Column: Summerfestivals
16 Aug 2017, 15:36
foto
Kries Bandhoe (Amor), Menno Algoo (Mediabedrijf Simpel Als Dat) en Stanley Ramkhelawan op het Milan Festival in Den Haag.


Rond de grote vakantie is een toenemend personenverkeer tussen Suriname en Nederland. Familiebezoek, een zakelijk verblijf, accommoderen van kinderen die in Nederland komen studeren wordt gecombineerd met vakantie. Het is ook de tijd waarin zowel in Nederland als in Su verschillende buitenfestivals worden georganiseerd. Twee inmiddels zeer populaire in dit rijtje zijn het Kwaku festival in Amsterdam en met Milan Summerfestival in Den Haag. Ik was dit jaar in de gelegenheid beide festivals in één weekend te bezoeken.

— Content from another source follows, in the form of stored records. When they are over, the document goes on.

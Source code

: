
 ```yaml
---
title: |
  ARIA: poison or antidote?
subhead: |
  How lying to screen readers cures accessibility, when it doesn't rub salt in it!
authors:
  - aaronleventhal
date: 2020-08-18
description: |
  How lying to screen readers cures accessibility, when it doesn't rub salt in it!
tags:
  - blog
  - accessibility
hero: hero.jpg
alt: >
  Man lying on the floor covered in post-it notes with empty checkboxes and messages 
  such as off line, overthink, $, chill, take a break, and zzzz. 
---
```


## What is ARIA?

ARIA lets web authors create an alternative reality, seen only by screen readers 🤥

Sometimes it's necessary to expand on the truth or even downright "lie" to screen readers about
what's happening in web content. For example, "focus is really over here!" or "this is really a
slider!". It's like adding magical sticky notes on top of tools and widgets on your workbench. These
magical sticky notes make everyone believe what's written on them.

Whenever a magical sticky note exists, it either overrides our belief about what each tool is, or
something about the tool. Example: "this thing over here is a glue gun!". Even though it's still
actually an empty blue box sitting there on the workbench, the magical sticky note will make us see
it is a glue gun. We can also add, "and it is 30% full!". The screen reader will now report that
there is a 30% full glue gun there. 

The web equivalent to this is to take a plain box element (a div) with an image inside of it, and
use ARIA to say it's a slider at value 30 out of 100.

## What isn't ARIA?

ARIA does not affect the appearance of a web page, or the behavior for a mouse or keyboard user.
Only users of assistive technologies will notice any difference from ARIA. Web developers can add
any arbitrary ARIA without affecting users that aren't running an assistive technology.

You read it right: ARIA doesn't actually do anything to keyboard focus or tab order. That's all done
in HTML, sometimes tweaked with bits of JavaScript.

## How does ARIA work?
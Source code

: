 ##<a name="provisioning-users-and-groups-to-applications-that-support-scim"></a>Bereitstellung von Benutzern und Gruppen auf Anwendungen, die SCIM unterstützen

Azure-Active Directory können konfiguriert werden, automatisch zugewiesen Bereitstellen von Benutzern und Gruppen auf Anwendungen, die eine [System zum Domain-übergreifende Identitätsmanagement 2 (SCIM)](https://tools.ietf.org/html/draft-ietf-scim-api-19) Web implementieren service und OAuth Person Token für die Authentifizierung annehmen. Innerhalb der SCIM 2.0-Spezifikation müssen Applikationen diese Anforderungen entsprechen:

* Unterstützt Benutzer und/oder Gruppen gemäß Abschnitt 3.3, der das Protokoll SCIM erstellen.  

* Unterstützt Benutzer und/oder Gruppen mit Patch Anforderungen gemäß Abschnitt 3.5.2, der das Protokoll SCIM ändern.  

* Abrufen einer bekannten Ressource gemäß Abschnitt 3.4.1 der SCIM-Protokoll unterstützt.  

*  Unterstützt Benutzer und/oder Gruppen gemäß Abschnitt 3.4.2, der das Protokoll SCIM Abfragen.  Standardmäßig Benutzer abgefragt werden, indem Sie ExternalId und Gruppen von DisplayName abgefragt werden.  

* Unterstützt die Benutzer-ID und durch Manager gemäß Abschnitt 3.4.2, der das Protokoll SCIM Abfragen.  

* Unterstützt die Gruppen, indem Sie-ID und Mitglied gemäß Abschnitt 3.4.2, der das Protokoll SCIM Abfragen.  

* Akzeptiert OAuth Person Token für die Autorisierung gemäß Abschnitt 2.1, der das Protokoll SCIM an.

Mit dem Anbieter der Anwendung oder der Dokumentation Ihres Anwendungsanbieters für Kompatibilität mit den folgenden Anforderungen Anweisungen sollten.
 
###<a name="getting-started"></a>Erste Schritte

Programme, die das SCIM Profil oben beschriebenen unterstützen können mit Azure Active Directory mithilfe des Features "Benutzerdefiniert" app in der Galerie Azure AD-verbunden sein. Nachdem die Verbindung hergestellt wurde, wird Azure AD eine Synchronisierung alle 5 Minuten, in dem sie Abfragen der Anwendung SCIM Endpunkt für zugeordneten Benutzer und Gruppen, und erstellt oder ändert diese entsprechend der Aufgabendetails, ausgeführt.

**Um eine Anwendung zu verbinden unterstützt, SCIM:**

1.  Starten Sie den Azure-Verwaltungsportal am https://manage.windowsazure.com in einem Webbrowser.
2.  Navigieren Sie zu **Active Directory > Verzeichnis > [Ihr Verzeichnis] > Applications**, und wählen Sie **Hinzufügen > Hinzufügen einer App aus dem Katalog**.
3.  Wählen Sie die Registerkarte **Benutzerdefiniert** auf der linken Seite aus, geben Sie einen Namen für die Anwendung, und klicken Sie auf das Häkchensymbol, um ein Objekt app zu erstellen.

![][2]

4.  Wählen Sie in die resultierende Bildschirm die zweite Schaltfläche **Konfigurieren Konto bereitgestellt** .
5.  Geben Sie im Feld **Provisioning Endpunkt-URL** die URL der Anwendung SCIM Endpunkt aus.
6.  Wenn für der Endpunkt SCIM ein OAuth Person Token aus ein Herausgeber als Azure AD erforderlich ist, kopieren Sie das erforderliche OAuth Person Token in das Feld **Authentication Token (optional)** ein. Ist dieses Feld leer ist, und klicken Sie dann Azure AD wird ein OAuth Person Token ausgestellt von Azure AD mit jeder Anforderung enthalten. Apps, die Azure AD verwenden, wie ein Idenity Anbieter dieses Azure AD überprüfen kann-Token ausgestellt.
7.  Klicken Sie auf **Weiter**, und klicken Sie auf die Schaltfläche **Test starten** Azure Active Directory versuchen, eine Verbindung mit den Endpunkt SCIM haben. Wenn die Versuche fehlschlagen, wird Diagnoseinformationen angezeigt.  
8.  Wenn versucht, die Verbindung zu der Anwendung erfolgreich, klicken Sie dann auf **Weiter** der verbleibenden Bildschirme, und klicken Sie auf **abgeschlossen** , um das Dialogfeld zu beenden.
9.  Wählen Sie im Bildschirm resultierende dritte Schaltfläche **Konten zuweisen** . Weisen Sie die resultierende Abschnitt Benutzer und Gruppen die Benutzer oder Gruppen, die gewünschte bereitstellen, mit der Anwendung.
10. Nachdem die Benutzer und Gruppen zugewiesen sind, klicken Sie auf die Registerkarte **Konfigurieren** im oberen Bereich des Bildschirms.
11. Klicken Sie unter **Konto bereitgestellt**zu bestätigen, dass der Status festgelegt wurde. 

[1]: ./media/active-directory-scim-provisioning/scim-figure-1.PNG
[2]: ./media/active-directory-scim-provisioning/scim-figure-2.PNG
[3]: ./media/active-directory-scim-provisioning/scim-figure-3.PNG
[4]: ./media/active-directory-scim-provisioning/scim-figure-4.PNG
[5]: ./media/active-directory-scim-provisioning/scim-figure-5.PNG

Als de basisvoorwaarde – droog zonnig weer – aanwezig is, dan is de sfeer op deze festivals op en top. Want alle overige ingrediënten zijn volop aanwezig. Uit alle uithoeken op het festival terrein komen de geuren je al bij de entree tegemoet. De verschillende BBQ's, kerry- en warung-geuren, de heerlijke Surinaamse-, Antilliaanse, Braziliaanse en Afrikaanse keuken nodigen uit tot overmatig veel proeven en eten. Schaafijs, gekookte of geroosterde mais, bara’s, saté: het ontbreekt aan niets op deze festivals. Hier en daar zie je ook een verdwaalde patatkraam of oer-Hollandse gehaktbal-verkoper staan die zijn waar aan de man tracht te brengen. Natuurlijk vloeit het bier en overige drank rijkelijk.

De organisatoren van de festivals vernieuwen ook. Zo kon je bij een aantal tenten terecht voor gezondheids- en voedingsadvies, massages maar ook literatuur over Suriname. Hier en daar werd ook het Godswoord verkondigd. Of dit laatste erg veel mensen heeft bereikt, betwijfel ik. Aan de ene kant omdat de meeste bezoekers in een jolige stemming rondlopen en hun oog meer richten op 'proeverij' of een meer da gemiddelde aandacht hebben voor vrouwelijk of mannelijk schoon. Aan de andere kant lopen de bezoekers na enige tijd ook behoorlijk beschonken rond. Dan is het maar de vraag of godswoord in deze beschonken toestand doordringt. Gemeenschappelijk blijkt de beleving: mensen genieten van de muziek, het eten en de sfeer die er hangt op deze festivals.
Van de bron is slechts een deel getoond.